Assume that, at the end of 1999 (1998), Pfizer reported that replacement cost (equivalent to FIFO) for its inventories that are valued using LIFO accounting was $15 ($8) million greater than the LIFO valuation. Ignoring the impacts of any acquisitions and divestitures, how much income "from continuing operations before provision for taxes on income and minority interests" would have been reported by Pfizer if it had used replacement cost accounting (FIFO) during 1999? Show work and discuss the advantages of FIFO over LIFO and vice versa.

+2
Answers (1)
  1. 24 August, 06:02
    0
    We expect that the Pfizer has revealed $100 Million as benefit before charge utilizing LIFO strategy for bookkeeping.

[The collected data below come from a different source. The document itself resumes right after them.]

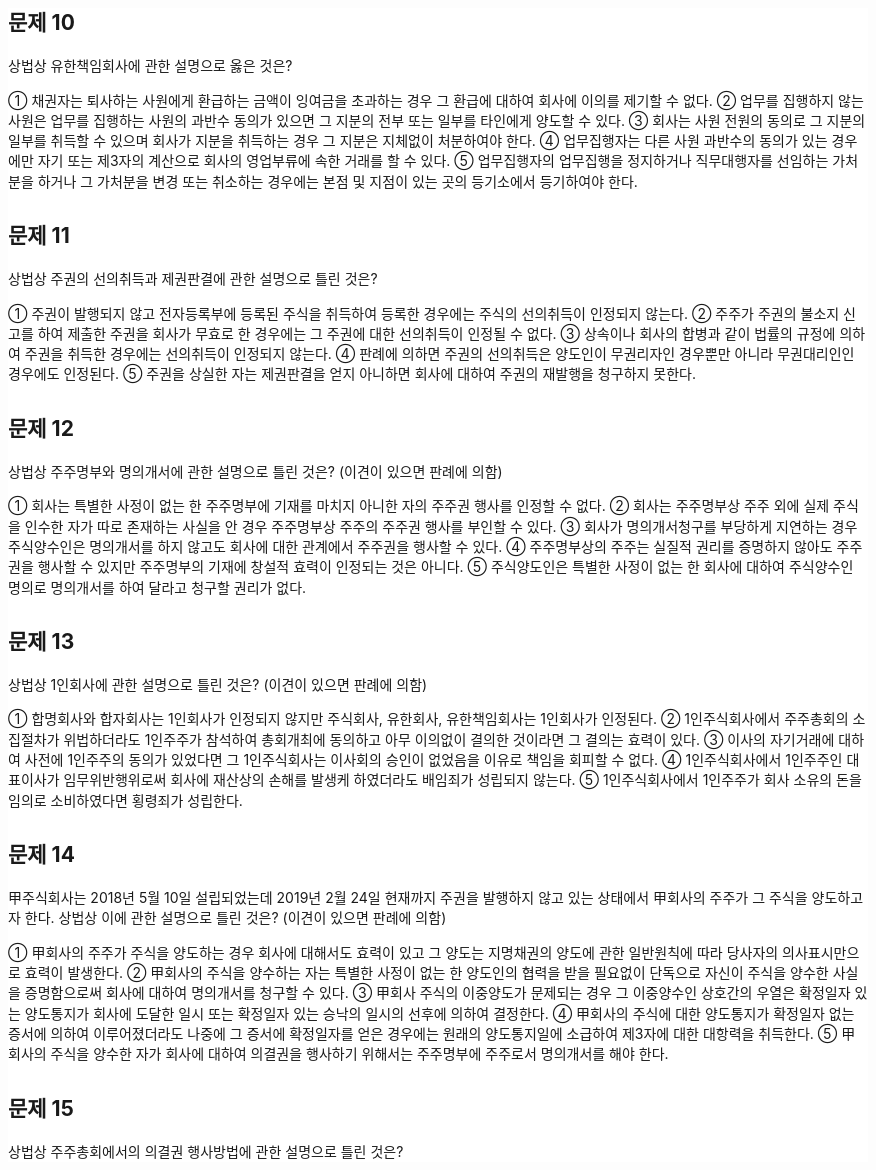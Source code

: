 ## 문제 10
상법상 유한책임회사에 관한 설명으로 옳은 것은?

① 채권자는 퇴사하는 사원에게 환급하는 금액이 잉여금을 초과하는 경우 그 환급에 대하여 회사에 이의를 제기할 수 없다.
② 업무를 집행하지 않는 사원은 업무를 집행하는 사원의 과반수 동의가 있으면 그 지분의 전부 또는 일부를 타인에게 양도할 수 있다.
③ 회사는 사원 전원의 동의로 그 지분의 일부를 취득할 수 있으며 회사가 지분을 취득하는 경우 그 지분은 지체없이 처분하여야 한다.
④ 업무집행자는 다른 사원 과반수의 동의가 있는 경우에만 자기 또는 제3자의 계산으로 회사의 영업부류에 속한 거래를 할 수 있다.
⑤ 업무집행자의 업무집행을 정지하거나 직무대행자를 선임하는 가처분을 하거나 그 가처분을 변경 또는 취소하는 경우에는 본점 및 지점이 있는 곳의 등기소에서 등기하여야 한다.

## 문제 11
상법상 주권의 선의취득과 제권판결에 관한 설명으로 틀린 것은?

① 주권이 발행되지 않고 전자등록부에 등록된 주식을 취득하여 등록한 경우에는 주식의 선의취득이 인정되지 않는다.
② 주주가 주권의 불소지 신고를 하여 제출한 주권을 회사가 무효로 한 경우에는 그 주권에 대한 선의취득이 인정될 수 없다.
③ 상속이나 회사의 합병과 같이 법률의 규정에 의하여 주권을 취득한 경우에는 선의취득이 인정되지 않는다.
④ 판례에 의하면 주권의 선의취득은 양도인이 무권리자인 경우뿐만 아니라 무권대리인인 경우에도 인정된다.
⑤ 주권을 상실한 자는 제권판결을 얻지 아니하면 회사에 대하여 주권의 재발행을 청구하지 못한다.

## 문제 12
상법상 주주명부와 명의개서에 관한 설명으로 틀린 것은? (이견이 있으면 판례에 의함)

① 회사는 특별한 사정이 없는 한 주주명부에 기재를 마치지 아니한 자의 주주권 행사를 인정할 수 없다.
② 회사는 주주명부상 주주 외에 실제 주식을 인수한 자가 따로 존재하는 사실을 안 경우 주주명부상 주주의 주주권 행사를 부인할 수 있다.
③ 회사가 명의개서청구를 부당하게 지연하는 경우 주식양수인은 명의개서를 하지 않고도 회사에 대한 관계에서 주주권을 행사할 수 있다.
④ 주주명부상의 주주는 실질적 권리를 증명하지 않아도 주주권을 행사할 수 있지만 주주명부의 기재에 창설적 효력이 인정되는 것은 아니다.
⑤ 주식양도인은 특별한 사정이 없는 한 회사에 대하여 주식양수인 명의로 명의개서를 하여 달라고 청구할 권리가 없다.

## 문제 13
상법상 1인회사에 관한 설명으로 틀린 것은? (이견이 있으면 판례에 의함)

① 합명회사와 합자회사는 1인회사가 인정되지 않지만 주식회사, 유한회사, 유한책임회사는 1인회사가 인정된다.
② 1인주식회사에서 주주총회의 소집절차가 위법하더라도 1인주주가 참석하여 총회개최에 동의하고 아무 이의없이 결의한 것이라면 그 결의는 효력이 있다.
③ 이사의 자기거래에 대하여 사전에 1인주주의 동의가 있었다면 그 1인주식회사는 이사회의 승인이 없었음을 이유로 책임을 회피할 수 없다.
④ 1인주식회사에서 1인주주인 대표이사가 임무위반행위로써 회사에 재산상의 손해를 발생케 하였더라도 배임죄가 성립되지 않는다.
⑤ 1인주식회사에서 1인주주가 회사 소유의 돈을 임의로 소비하였다면 횡령죄가 성립한다.

## 문제 14
甲주식회사는 2018년 5월 10일 설립되었는데 2019년 2월 24일 현재까지 주권을 발행하지 않고 있는 상태에서 甲회사의 주주가 그 주식을 양도하고자 한다. 상법상 이에 관한 설명으로 틀린 것은? (이견이 있으면 판례에 의함)

① 甲회사의 주주가 주식을 양도하는 경우 회사에 대해서도 효력이 있고 그 양도는 지명채권의 양도에 관한 일반원칙에 따라 당사자의 의사표시만으로 효력이 발생한다.
② 甲회사의 주식을 양수하는 자는 특별한 사정이 없는 한 양도인의 협력을 받을 필요없이 단독으로 자신이 주식을 양수한 사실을 증명함으로써 회사에 대하여 명의개서를 청구할 수 있다.
③ 甲회사 주식의 이중양도가 문제되는 경우 그 이중양수인 상호간의 우열은 확정일자 있는 양도통지가 회사에 도달한 일시 또는 확정일자 있는 승낙의 일시의 선후에 의하여 결정한다.
④ 甲회사의 주식에 대한 양도통지가 확정일자 없는 증서에 의하여 이루어졌더라도 나중에 그 증서에 확정일자를 얻은 경우에는 원래의 양도통지일에 소급하여 제3자에 대한 대항력을 취득한다.
⑤ 甲회사의 주식을 양수한 자가 회사에 대하여 의결권을 행사하기 위해서는 주주명부에 주주로서 명의개서를 해야 한다.

## 문제 15
상법상 주주총회에서의 의결권 행사방법에 관한 설명으로 틀린 것은?
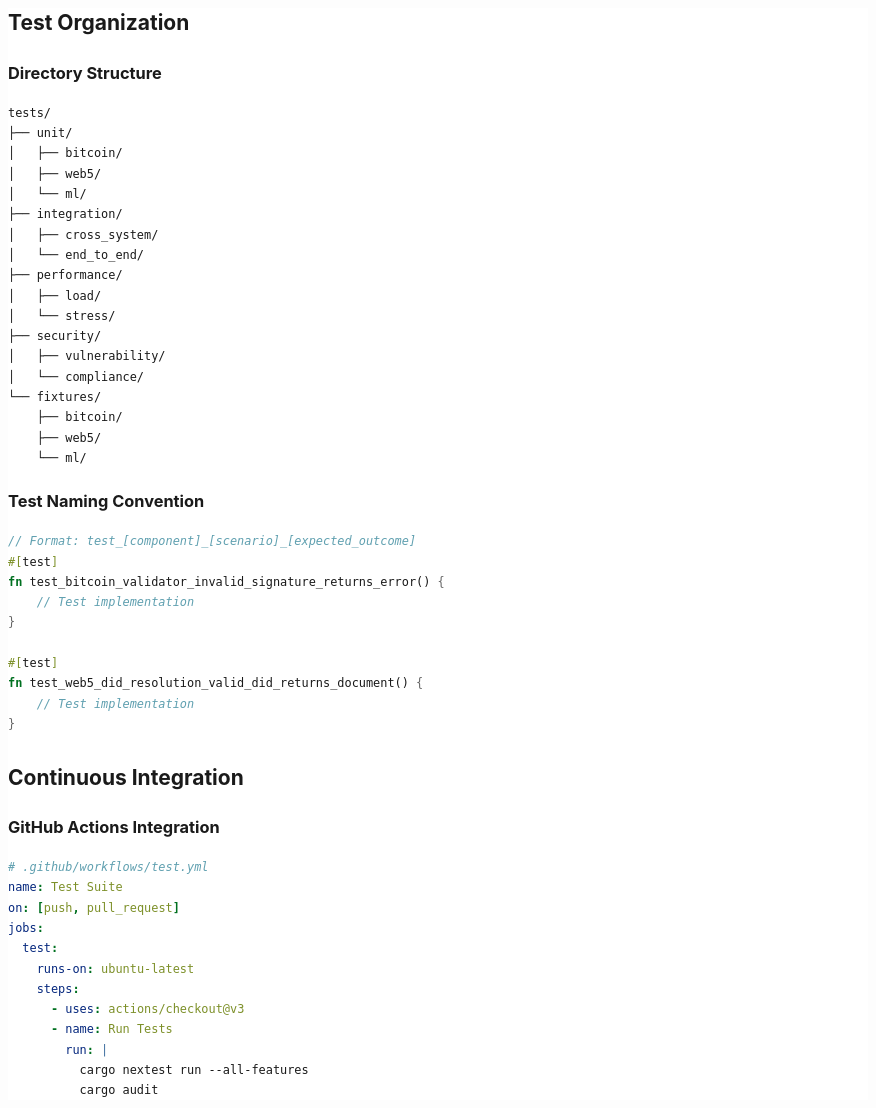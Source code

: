 ## Test Organization

### Directory Structure

```
tests/
├── unit/
│   ├── bitcoin/
│   ├── web5/
│   └── ml/
├── integration/
│   ├── cross_system/
│   └── end_to_end/
├── performance/
│   ├── load/
│   └── stress/
├── security/
│   ├── vulnerability/
│   └── compliance/
└── fixtures/
    ├── bitcoin/
    ├── web5/
    └── ml/
```

### Test Naming Convention

```rust
// Format: test_[component]_[scenario]_[expected_outcome]
#[test]
fn test_bitcoin_validator_invalid_signature_returns_error() {
    // Test implementation
}

#[test]
fn test_web5_did_resolution_valid_did_returns_document() {
    // Test implementation
}
```

## Continuous Integration

### GitHub Actions Integration

```yaml
# .github/workflows/test.yml
name: Test Suite
on: [push, pull_request]
jobs:
  test:
    runs-on: ubuntu-latest
    steps:
      - uses: actions/checkout@v3
      - name: Run Tests
        run: |
          cargo nextest run --all-features
          cargo audit
```
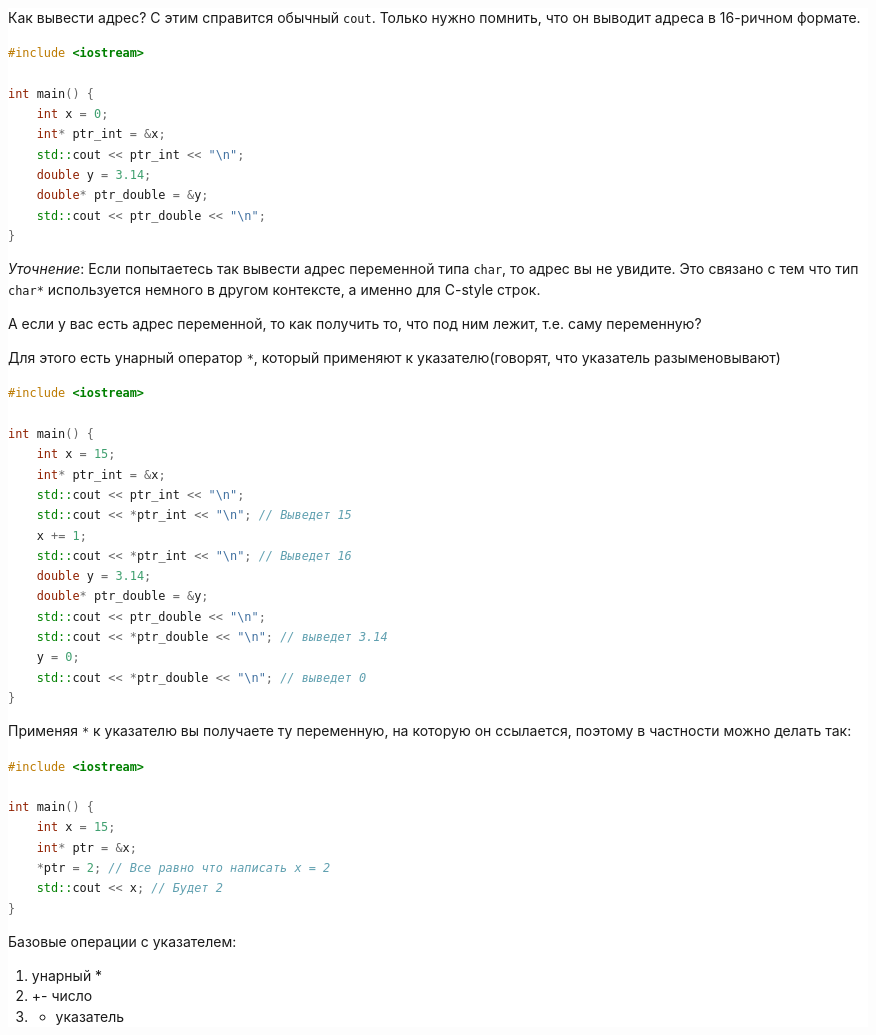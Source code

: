 Как вывести адрес? С этим справится обычный `cout`. Только нужно помнить, что он выводит адреса в 16-ричном формате.

```c++
#include <iostream>

int main() {
    int x = 0;
    int* ptr_int = &x;
    std::cout << ptr_int << "\n";
    double y = 3.14;
    double* ptr_double = &y;
    std::cout << ptr_double << "\n";
}
```
_Уточнение_: Если попытаетесь так вывести адрес переменной типа `char`, то адрес вы не увидите. Это связано с тем что тип `char*` используется немного в другом контексте, а именно для C-style строк.

А если у вас есть адрес переменной, то как получить то, что под ним лежит, т.е. саму переменную?

Для этого есть унарный оператор `*`, который применяют к указателю(говорят, что указатель разыменовывают)


```c++
#include <iostream>

int main() {
    int x = 15;
    int* ptr_int = &x;
    std::cout << ptr_int << "\n";
    std::cout << *ptr_int << "\n"; // Выведет 15
    x += 1;
    std::cout << *ptr_int << "\n"; // Выведет 16
    double y = 3.14;
    double* ptr_double = &y;
    std::cout << ptr_double << "\n";
    std::cout << *ptr_double << "\n"; // выведет 3.14
    y = 0;
    std::cout << *ptr_double << "\n"; // выведет 0
}
```

Применяя `*` к указателю вы получаете ту переменную, на которую он ссылается, поэтому в частности можно делать так:
```c++
#include <iostream>

int main() {
    int x = 15;
    int* ptr = &x;
    *ptr = 2; // Все равно что написать x = 2
    std::cout << x; // Будет 2
}
```
Базовые операции с указателем:
1. унарный *
2. +- число
3. - указатель
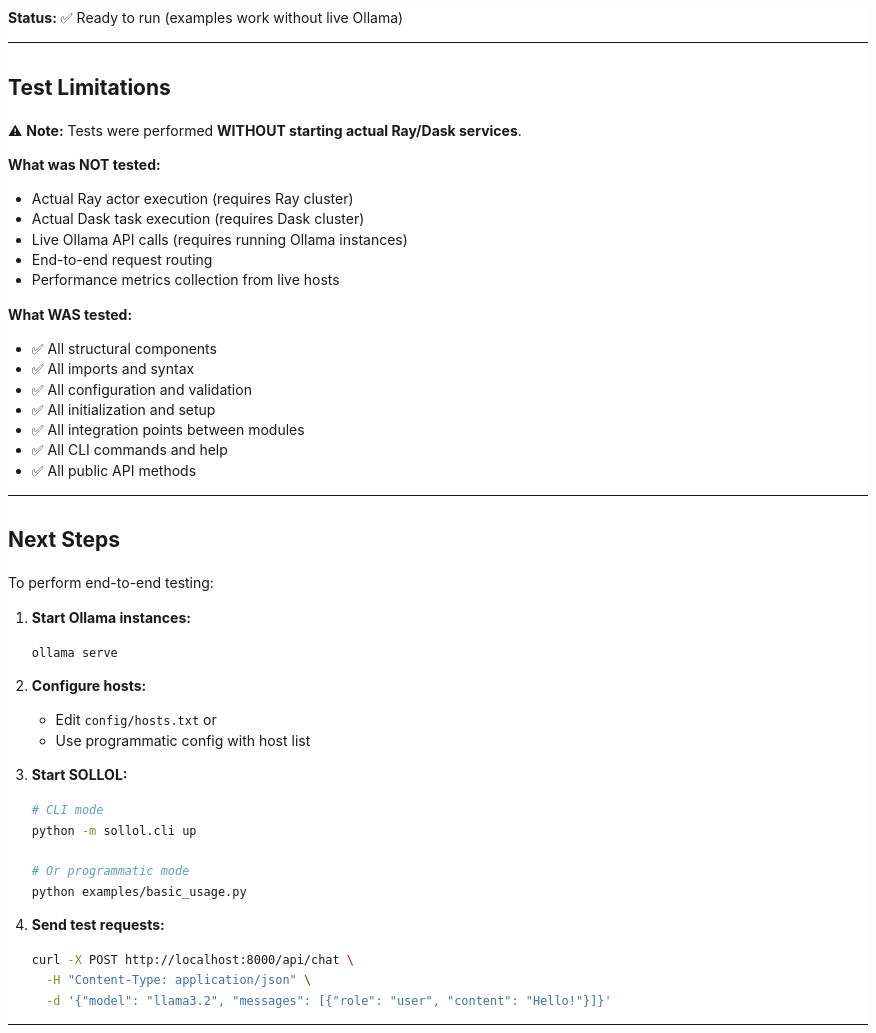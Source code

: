 **Status:** ✅ Ready to run (examples work without live Ollama)

---

## Test Limitations

⚠️ **Note:** Tests were performed **WITHOUT starting actual Ray/Dask services**.

**What was NOT tested:**
- Actual Ray actor execution (requires Ray cluster)
- Actual Dask task execution (requires Dask cluster)
- Live Ollama API calls (requires running Ollama instances)
- End-to-end request routing
- Performance metrics collection from live hosts

**What WAS tested:**
- ✅ All structural components
- ✅ All imports and syntax
- ✅ All configuration and validation
- ✅ All initialization and setup
- ✅ All integration points between modules
- ✅ All CLI commands and help
- ✅ All public API methods

---

## Next Steps

To perform end-to-end testing:

1. **Start Ollama instances:**
   ```bash
   ollama serve
   ```

2. **Configure hosts:**
   - Edit `config/hosts.txt` or
   - Use programmatic config with host list

3. **Start SOLLOL:**
   ```bash
   # CLI mode
   python -m sollol.cli up

   # Or programmatic mode
   python examples/basic_usage.py
   ```

4. **Send test requests:**
   ```bash
   curl -X POST http://localhost:8000/api/chat \
     -H "Content-Type: application/json" \
     -d '{"model": "llama3.2", "messages": [{"role": "user", "content": "Hello!"}]}'
   ```

---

    After difference in stock valuation from LIFO to FIFO benefit before expense would be $115 Million. Increment in stock will diminish cost of merchandise sold and consequently benefit will increment to that surviving.

    We have expected before announced benefit $100 Million

    Include: Reduction in cost of merchandise sold $15 Million

    Modified benefit $115 Million

    Core advantage of the FIFO over LIFO is that the stock get esteemed shutting to current rate. In LIFO edges are get lower because of utilization of old costs. Under LIFO stock detailed at lower esteem coming about lower revealing of benefit. This defects in stock valuation get amended in FIFO technique for valuation.

    Under FIFO stock record is lower when contrasted with LIFO.
Know the Answer?
Not Sure About the Answer?
Find an answer to your question 👍 “Assume that, at the end of 1999 (1998), Pfizer reported that replacement cost (equivalent to FIFO) for its inventories that are valued ...” in 📗 Business if the answers seem to be not correct or there’s no answer. Try a smart search to find answers to similar questions.